Avoiding probate in texas

While Texas’s probate process is not as complex as other states, it is still possible to avoid it. If you pass away without a will and leave property and assets behind, they could be probated in accordance with the intestacy laws. To avoid your assets going to people you didn’t intend them to and to prevent them from going through the probate process, you can set up a trust, joint ownership with a right of survivorship, transfer on death deeds, or beneficiary designations. 

The Importance of Estate Planning to Avoid Probate

Probate is a legal process during which the court recognizes that a person has died. In some cases of probate, the court oversees the distribution of assets and settling of the estate. The court’s role and others working on administering the estate is to handle the probate administration process.

Your executor or representative will need to file for probate if you have a will. However, this kind of probate is only necessary to verify the will and determine how the estate will be handled. Court oversight isn’t necessary in some cases.

Not all assets have to go through probate. To avoid as many of the complications of probate as possible, consider the following four options to assign your assets to beneficiaries and include them in a non-probate estate. 

Revocable Living Trusts

Revocable living trusts are trusts that you can change at any time during your life. When you pass away, the trust takes any remaining assets and passes them on directly to your heirs and beneficiaries. 

Revocable living trusts help you protect your privacy, as well as the privacy of your beneficiary while minimizing estate taxes and avoiding probate.

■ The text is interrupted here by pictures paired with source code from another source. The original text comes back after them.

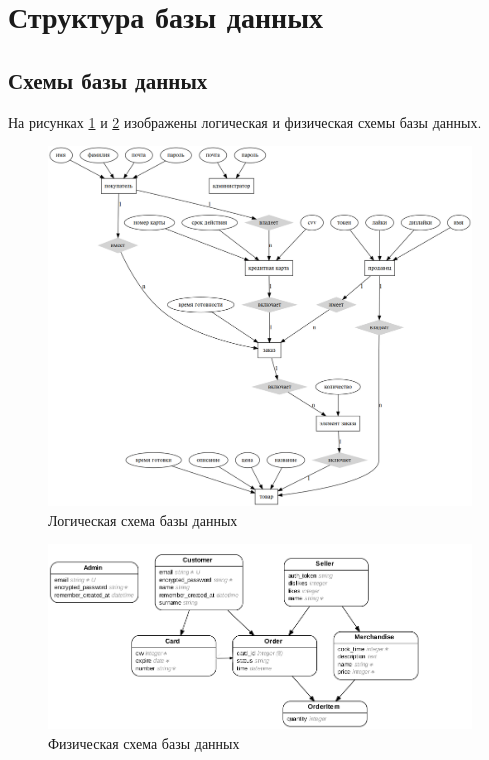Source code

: \newpage

\section{Структура базы данных}
{
    \subsection{Схемы базы данных}
    На рисунках \ref{logic_db} и \ref{physical_db} изображены логическая и физическая схемы базы данных.
    \begin{figure}[H]
    \centering
    	\includegraphics[width=\textwidth]{ER.png}
    	\caption{Логическая схема базы данных}
    	\label{logic_db}
    \end{figure}

    \begin{figure}[H]
    \centering
    	\includegraphics[width=\textwidth]{erd.png}
    	\caption{Физическая схема базы данных}
    	\label{physical_db}
    \end{figure}

}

Joint Ownership with a Right of Survivorship

A joint tenancy with rights of survivorship account is owned by two or more people. When one of the people passes away, the ownership of the property passes on to the other account holders. For example, if you have a bank account and add your spouse as a joint owner with the right of survivorship, they’d receive the full account upon your passing. This option allows your surviving beneficiary to avoid probate since ownership is transferred directly.

Transfer on Death Deeds

Transfer on death deeds is another popular way to avoid probate. With a TOD, an asset transfers to the beneficiary at the time of your death. TODs are usually used for brokerage accounts, qualified securities, real estate, or automobiles. What makes transfer on death deeds so beneficial is that you may retain the asset until your death. You can change the beneficiary at any time, and you can also opt to sell a piece of property or close an account whenever you’d like. 

Beneficiary Designations

Some assets allow you to set up beneficiary designations. With these, the asset will pass directly to the beneficiary at the time of your death. Not all kinds of property can have beneficiary designations. Some that can include:

  • Life insurance policies
  • Retirement accounts
  • Bank accounts
  • Securities accounts
  • Savings bonds

There may be other kinds of accounts that you can add a beneficiary designation to, which is why it’s a good idea to go over these with someone with legal expertise in estate planning.

Help Your Loved Ones Avoid Probate with the Right Estate Plan

The right estate plan can help you pass on your assets while avoiding the time-consuming probate court process. With the right planning, you can ensure your assets go exactly where you want them to.